Sheet metal is sent to a plasma table where it is burned into the required shapes.
These technological advances are helpful in establishing new buildings and in retrofitting older ones more quickly and accurately than ever before.
“Using Trimble, the operator can plot 300 to 500 points in a day,” said Morrison. “Prior to this technology, we would use plumb bobs, chopping lines and marking to determine maybe a couple dozen points in a day.”
Apprentices practice their welding skills by using a virtual welder, a system that works a lot like virtual reality games. It’s an exciting time to be an apprentice or a journeyman SMART Local 359 member because the opportunities to learn hands-on in the field and in the computerized realm are not available at this scale anywhere else, says Morrison.
He says when he began his career in sheet metal, computers in the construction industry were rare. Over the years, Morrison has seen the work transform with intricate computerized model design and virtual construction in every field. By creating a virtual building design, the trades catch potential conflicts prior to building a structure, saving possibly thousands of dollars in actual construction work, wasted materials and time.
With his history as an apprentice and journeyman sheet metal worker, CAD (Computer Aided Design) operator, BIM detailer, and BIM Manager, Morrison shares real-world examples and knowledge with apprentices who will be on the cutting edge of next-level technologies. Morrison realized the need to train more upcoming sheet metal workers with the skills required to build the future, which is why he decided to become a BIM-specific instructor with Local 359 JATC.
“There’s such a shortage of BIM workers right now,” says Morrison. “We’re training everyone from apprentices to journeymen who can then take on huge jobs with the big contractors who have come to our state. All the large construction companies use BIM, so they need workers who are skilled with the hardware and software.”
Morrison adds that even though technology is changing the nature of several aspects of the job, any student who excels at trigonometry is a great fit for the trade. At this point, sheet metal work offers 15 different career paths apprentices may choose to take.

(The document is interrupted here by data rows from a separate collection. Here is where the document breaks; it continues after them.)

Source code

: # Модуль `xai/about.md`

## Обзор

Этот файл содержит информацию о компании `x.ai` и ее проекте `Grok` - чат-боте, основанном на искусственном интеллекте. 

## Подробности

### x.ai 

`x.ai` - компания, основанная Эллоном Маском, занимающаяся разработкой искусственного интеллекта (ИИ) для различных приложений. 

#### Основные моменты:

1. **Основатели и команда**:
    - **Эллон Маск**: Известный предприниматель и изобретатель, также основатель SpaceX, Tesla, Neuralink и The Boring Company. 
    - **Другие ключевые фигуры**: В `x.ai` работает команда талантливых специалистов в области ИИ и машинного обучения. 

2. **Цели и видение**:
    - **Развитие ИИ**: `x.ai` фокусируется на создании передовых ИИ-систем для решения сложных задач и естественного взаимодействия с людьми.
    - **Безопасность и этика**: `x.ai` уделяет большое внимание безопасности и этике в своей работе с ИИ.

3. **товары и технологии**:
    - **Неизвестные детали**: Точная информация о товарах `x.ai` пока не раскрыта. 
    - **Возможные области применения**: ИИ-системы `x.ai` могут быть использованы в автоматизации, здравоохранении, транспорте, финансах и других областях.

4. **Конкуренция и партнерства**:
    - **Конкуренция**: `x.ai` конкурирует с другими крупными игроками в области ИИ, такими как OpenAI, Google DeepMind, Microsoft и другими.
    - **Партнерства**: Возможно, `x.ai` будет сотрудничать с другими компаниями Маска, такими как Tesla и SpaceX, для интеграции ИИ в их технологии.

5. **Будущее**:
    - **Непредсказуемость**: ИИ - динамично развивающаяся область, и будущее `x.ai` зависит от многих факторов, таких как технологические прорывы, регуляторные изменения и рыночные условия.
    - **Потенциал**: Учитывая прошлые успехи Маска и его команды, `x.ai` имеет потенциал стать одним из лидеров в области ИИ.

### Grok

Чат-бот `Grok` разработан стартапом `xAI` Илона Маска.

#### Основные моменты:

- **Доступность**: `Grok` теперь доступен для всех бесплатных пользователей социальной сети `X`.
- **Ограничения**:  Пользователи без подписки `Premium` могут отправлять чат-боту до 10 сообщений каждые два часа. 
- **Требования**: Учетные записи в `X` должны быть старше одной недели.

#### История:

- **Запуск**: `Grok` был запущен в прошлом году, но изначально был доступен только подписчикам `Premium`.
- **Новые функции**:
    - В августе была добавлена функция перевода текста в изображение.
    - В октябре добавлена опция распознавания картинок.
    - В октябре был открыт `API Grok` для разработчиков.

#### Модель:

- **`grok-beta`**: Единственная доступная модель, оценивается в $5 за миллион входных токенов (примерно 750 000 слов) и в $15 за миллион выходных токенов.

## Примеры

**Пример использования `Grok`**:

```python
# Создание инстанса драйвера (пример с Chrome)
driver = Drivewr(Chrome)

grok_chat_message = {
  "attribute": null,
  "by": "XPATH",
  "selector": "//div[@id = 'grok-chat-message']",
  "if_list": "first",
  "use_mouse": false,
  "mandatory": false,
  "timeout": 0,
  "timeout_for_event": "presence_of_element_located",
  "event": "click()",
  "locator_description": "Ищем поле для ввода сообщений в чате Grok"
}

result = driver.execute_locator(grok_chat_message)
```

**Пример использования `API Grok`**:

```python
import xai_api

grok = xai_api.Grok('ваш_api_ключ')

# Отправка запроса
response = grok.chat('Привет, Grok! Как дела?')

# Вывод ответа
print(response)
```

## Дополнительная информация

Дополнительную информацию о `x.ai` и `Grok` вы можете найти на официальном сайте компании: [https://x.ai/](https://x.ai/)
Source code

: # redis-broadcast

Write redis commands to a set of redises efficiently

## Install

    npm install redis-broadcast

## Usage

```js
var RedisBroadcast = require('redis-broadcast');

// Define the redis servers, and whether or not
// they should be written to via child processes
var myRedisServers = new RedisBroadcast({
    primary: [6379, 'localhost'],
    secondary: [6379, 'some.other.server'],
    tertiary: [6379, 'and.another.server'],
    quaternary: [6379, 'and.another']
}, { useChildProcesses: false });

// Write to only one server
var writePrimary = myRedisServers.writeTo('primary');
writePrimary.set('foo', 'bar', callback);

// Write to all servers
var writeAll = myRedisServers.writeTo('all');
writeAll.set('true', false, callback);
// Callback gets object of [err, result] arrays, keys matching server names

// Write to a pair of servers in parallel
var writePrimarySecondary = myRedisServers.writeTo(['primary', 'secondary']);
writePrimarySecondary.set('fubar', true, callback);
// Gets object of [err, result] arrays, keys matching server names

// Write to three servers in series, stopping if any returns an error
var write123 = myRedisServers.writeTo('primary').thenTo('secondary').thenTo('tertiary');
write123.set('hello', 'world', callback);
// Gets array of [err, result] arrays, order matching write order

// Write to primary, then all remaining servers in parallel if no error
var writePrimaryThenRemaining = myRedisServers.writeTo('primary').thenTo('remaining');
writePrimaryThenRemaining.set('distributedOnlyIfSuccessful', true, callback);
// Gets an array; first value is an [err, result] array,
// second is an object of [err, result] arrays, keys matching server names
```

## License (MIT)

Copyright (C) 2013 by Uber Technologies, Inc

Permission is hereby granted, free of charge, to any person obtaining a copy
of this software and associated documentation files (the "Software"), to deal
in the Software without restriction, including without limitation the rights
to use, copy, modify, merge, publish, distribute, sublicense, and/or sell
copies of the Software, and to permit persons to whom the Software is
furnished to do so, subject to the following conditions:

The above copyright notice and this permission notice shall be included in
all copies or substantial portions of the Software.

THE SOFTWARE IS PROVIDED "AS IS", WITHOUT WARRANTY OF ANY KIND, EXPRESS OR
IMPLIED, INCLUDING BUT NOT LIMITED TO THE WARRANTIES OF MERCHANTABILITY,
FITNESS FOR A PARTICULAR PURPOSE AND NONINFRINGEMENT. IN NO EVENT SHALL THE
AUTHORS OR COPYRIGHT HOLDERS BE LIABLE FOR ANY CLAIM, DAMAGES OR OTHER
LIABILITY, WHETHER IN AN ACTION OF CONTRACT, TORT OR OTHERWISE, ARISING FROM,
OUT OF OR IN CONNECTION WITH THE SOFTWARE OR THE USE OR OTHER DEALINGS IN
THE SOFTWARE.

“We even have a 3D printer in the classroom that we’re using as a teaching tool because the ability to print your own parts for a job isn’t too far in the future,” says Morrison. “Right now, we 3D print these plastic trinkets, such as keychains, but even the plastic can be imbedded with materials that make it stronger.”
As the son of a union sheet metal worker himself, Morrison said he recalls the day he happily surprised his dad by telling him he was following in his footsteps. Over the years, Morrison has served on SMART Local 359’s executive board and has volunteered for a variety of union events.
The Local 359 JATC Sheet Metal apprenticeship is a five-year program, and new apprentices currently start at $19.19 an hour plus benefits. Morrison says the JATC is truly an earn-as-you-learn opportunity where the demand is high. High school graduates or sheet metal workers who have experience working for non-signatory contractors are encouraged to apply for a spot in the respected program.